If you bring a cell phone into court, one day it will ring, and it may cost you, reports the National Law Journal. Lawrence F. Clark, a Dauphin County, Pa., judge, recently ordered a bailiff to drop a ringing cell phone out of a five-story window onto a roof below. Fortunately, the bailiff had taken it away from its owner first.
The Illinois Supreme Court has long banned camera and recording devices in courtrooms. In December, it said that, “[T]he use of the terms ‘photographs,’ ‘broadcasting’ and ‘televising’ include the audio or video transmissions or recordings made by telephones, personal data assistants, laptop computers and other wired or wireless data transmission and recording devices.” Gary Dodge, administrator for Illinois’ 18th Judicial Circuit in DuPage County, said, “If one is spotted, they’re required to return them to their vehicles.”
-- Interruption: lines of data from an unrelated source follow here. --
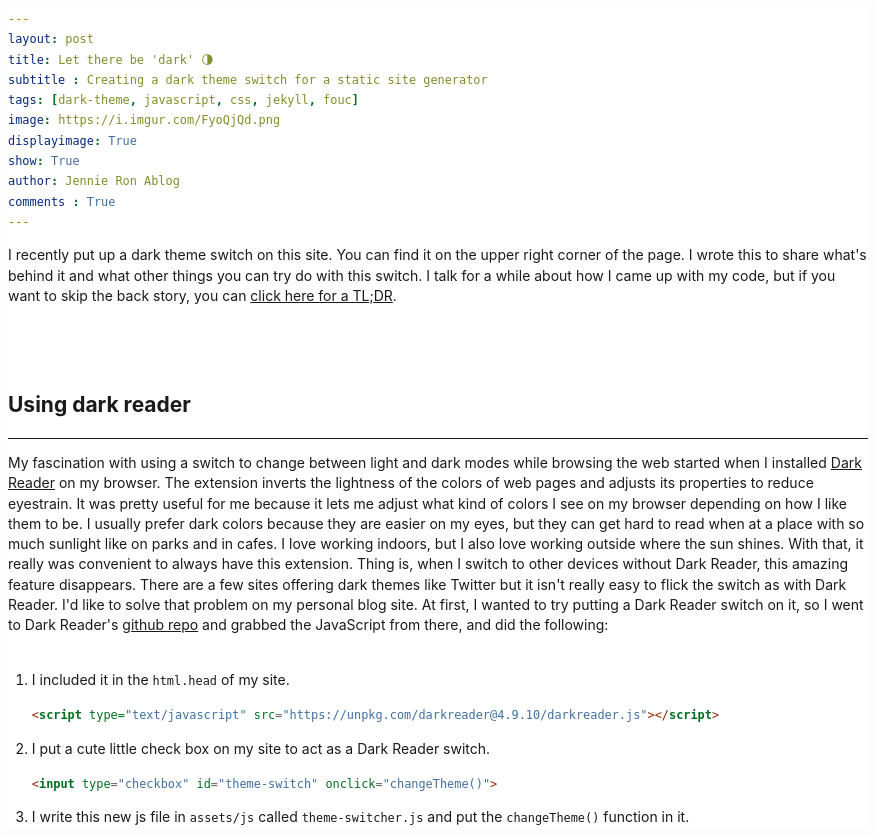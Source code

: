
 ```yaml
---
layout: post
title: Let there be 'dark' 🌗
subtitle : Creating a dark theme switch for a static site generator
tags: [dark-theme, javascript, css, jekyll, fouc]
image: https://i.imgur.com/FyoQjQd.png
displayimage: True
show: True
author: Jennie Ron Ablog
comments : True
---
```




I recently put up a dark theme switch on this site. You can find it on the upper right corner of the page. I wrote this to share what's behind it and what other things you can try do with this switch. I talk for a while about how I came up with my code, but if you want to skip the back story, you can [click here for a TL;DR](#tldr).

<br><br>


## Using dark reader
***

My fascination with using a switch to change between light and dark modes while browsing the web started when I installed [Dark Reader](https://chrome.google.com/webstore/detail/dark-reader/eimadpbcbfnmbkopoojfekhnkhdbieeh) on my browser. The extension inverts the lightness of the colors of web pages and adjusts its properties to reduce eyestrain. It was pretty useful for me because it lets me adjust what kind of colors I see on my browser depending on how I like them to be. I usually prefer dark colors because they are easier on my eyes, but they can get hard to read when at a place with so much sunlight like on parks and in cafes. I love working indoors, but I also love working outside where the sun shines. With that, it really was convenient to always have this extension. Thing is, when I switch to other devices without Dark Reader, this amazing feature disappears. There are a few sites offering dark themes like Twitter but it isn't really easy to flick the switch as with Dark Reader. I'd like to solve that problem on my personal blog site. At first, I wanted to try  putting a Dark Reader switch on it, so I went to Dark Reader's [github repo](https://github.com/darkreader/darkreader) and grabbed the JavaScript from there, and did the following:<br><br>

1. I included it in the `html.head` of my site.

    ```html
    <script type="text/javascript" src="https://unpkg.com/darkreader@4.9.10/darkreader.js"></script>
    ```

2. I put a cute little check box on my site to act as a Dark Reader switch.

    ```html
    <input type="checkbox" id="theme-switch" onclick="changeTheme()">
    ```

3. I write this new js file in `assets/js` called `theme-switcher.js` and put the `changeTheme()` function in it.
Federal courts in the Middle District of Florida ban cell phones. In an experiment allows lawyers to check cell phones in lockers in the lobby of the federal building. Laptops are allowed by individual court order. PDAs are allowed if they do not have recording or photo-taking capabilities. “It is a difficult task that requires each device to be screened,” said a marshal. “The ever-changing and evolving technology and the multifunctions of devices makes the delineation between acceptable and unacceptable devices difficult.” Translation: He appreciates the fact that lawyers and the general public don’t get hot-tempered when the lines to enter their federal buildings back up.